▸ Assignment: Which lines of the entries contain the string "operatorname"? Copy each of them.

++++++++++

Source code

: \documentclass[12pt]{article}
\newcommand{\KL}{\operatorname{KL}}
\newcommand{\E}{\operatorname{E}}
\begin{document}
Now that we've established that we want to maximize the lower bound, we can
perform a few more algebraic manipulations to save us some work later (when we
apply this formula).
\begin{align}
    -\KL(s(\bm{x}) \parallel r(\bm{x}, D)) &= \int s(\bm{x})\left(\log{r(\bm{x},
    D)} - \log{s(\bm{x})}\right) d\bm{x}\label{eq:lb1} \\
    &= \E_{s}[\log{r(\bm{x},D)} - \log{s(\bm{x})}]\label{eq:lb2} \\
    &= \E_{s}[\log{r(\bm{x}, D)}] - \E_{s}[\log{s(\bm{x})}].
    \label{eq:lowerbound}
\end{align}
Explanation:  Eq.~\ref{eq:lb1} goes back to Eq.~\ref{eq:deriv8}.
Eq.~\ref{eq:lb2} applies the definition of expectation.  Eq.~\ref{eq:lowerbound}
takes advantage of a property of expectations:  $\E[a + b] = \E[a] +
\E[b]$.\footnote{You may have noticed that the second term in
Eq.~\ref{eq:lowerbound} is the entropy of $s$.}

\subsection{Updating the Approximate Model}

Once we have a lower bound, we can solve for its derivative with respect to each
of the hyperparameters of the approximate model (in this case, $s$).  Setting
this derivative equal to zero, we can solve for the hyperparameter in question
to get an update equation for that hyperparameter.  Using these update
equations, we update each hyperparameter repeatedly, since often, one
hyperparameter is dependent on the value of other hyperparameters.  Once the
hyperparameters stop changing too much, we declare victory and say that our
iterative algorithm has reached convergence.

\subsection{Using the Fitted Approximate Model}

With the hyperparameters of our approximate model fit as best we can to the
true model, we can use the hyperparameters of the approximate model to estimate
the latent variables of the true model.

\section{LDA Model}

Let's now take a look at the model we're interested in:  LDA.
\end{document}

++++++++++

▸ Answer space:
\newcommand{\KL}{\operatorname{KL}}
\newcommand{\E}{\operatorname{E}}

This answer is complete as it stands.